---------- Exercise inputs ----------
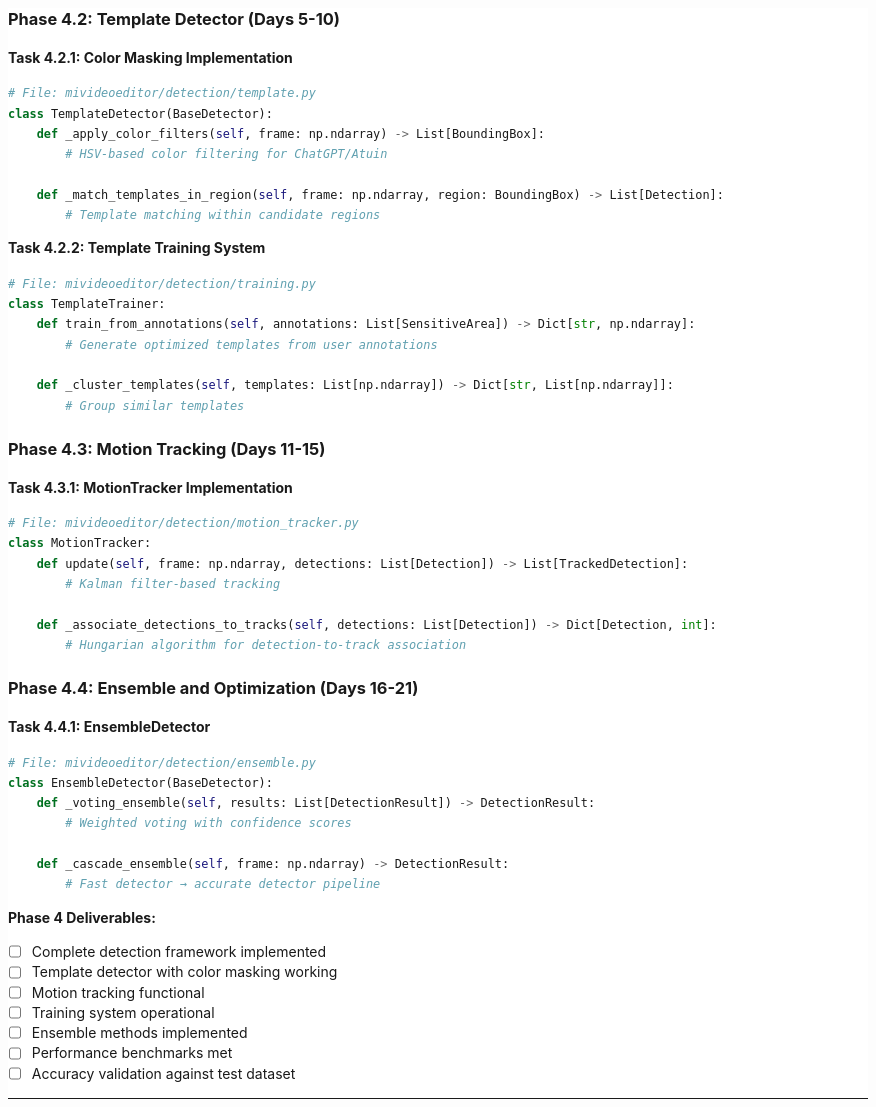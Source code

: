 ### Phase 4.2: Template Detector (Days 5-10)

**Task 4.2.1: Color Masking Implementation**
```python
# File: mivideoeditor/detection/template.py
class TemplateDetector(BaseDetector):
    def _apply_color_filters(self, frame: np.ndarray) -> List[BoundingBox]:
        # HSV-based color filtering for ChatGPT/Atuin
    
    def _match_templates_in_region(self, frame: np.ndarray, region: BoundingBox) -> List[Detection]:
        # Template matching within candidate regions
```

**Task 4.2.2: Template Training System**
```python
# File: mivideoeditor/detection/training.py
class TemplateTrainer:
    def train_from_annotations(self, annotations: List[SensitiveArea]) -> Dict[str, np.ndarray]:
        # Generate optimized templates from user annotations
    
    def _cluster_templates(self, templates: List[np.ndarray]) -> Dict[str, List[np.ndarray]]:
        # Group similar templates
```

### Phase 4.3: Motion Tracking (Days 11-15)

**Task 4.3.1: MotionTracker Implementation**
```python
# File: mivideoeditor/detection/motion_tracker.py
class MotionTracker:
    def update(self, frame: np.ndarray, detections: List[Detection]) -> List[TrackedDetection]:
        # Kalman filter-based tracking
    
    def _associate_detections_to_tracks(self, detections: List[Detection]) -> Dict[Detection, int]:
        # Hungarian algorithm for detection-to-track association
```

### Phase 4.4: Ensemble and Optimization (Days 16-21)

**Task 4.4.1: EnsembleDetector**
```python
# File: mivideoeditor/detection/ensemble.py
class EnsembleDetector(BaseDetector):
    def _voting_ensemble(self, results: List[DetectionResult]) -> DetectionResult:
        # Weighted voting with confidence scores
    
    def _cascade_ensemble(self, frame: np.ndarray) -> DetectionResult:
        # Fast detector → accurate detector pipeline
```

**Phase 4 Deliverables:**
- [ ] Complete detection framework implemented
- [ ] Template detector with color masking working
- [ ] Motion tracking functional
- [ ] Training system operational
- [ ] Ensemble methods implemented
- [ ] Performance benchmarks met
- [ ] Accuracy validation against test dataset

---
----------
What you are asked to do » Restate the records above word for word, without the pictures.

Task result »
Source code

: ### Phase 4.2: Template Detector (Days 5-10)

**Task 4.2.1: Color Masking Implementation**
```python
# File: mivideoeditor/detection/template.py
class TemplateDetector(BaseDetector):
    def _apply_color_filters(self, frame: np.ndarray) -> List[BoundingBox]:
        # HSV-based color filtering for ChatGPT/Atuin
    
    def _match_templates_in_region(self, frame: np.ndarray, region: BoundingBox) -> List[Detection]:
        # Template matching within candidate regions
```

**Task 4.2.2: Template Training System**
```python
# File: mivideoeditor/detection/training.py
class TemplateTrainer:
    def train_from_annotations(self, annotations: List[SensitiveArea]) -> Dict[str, np.ndarray]:
        # Generate optimized templates from user annotations
    
    def _cluster_templates(self, templates: List[np.ndarray]) -> Dict[str, List[np.ndarray]]:
        # Group similar templates
```

### Phase 4.3: Motion Tracking (Days 11-15)

**Task 4.3.1: MotionTracker Implementation**
```python
# File: mivideoeditor/detection/motion_tracker.py
class MotionTracker:
    def update(self, frame: np.ndarray, detections: List[Detection]) -> List[TrackedDetection]:
        # Kalman filter-based tracking
    
    def _associate_detections_to_tracks(self, detections: List[Detection]) -> Dict[Detection, int]:
        # Hungarian algorithm for detection-to-track association
```

### Phase 4.4: Ensemble and Optimization (Days 16-21)

**Task 4.4.1: EnsembleDetector**
```python
# File: mivideoeditor/detection/ensemble.py
class EnsembleDetector(BaseDetector):
    def _voting_ensemble(self, results: List[DetectionResult]) -> DetectionResult:
        # Weighted voting with confidence scores
    
    def _cascade_ensemble(self, frame: np.ndarray) -> DetectionResult:
        # Fast detector → accurate detector pipeline
```

**Phase 4 Deliverables:**
- [ ] Complete detection framework implemented
- [ ] Template detector with color masking working
- [ ] Motion tracking functional
- [ ] Training system operational
- [ ] Ensemble methods implemented
- [ ] Performance benchmarks met
- [ ] Accuracy validation against test dataset

---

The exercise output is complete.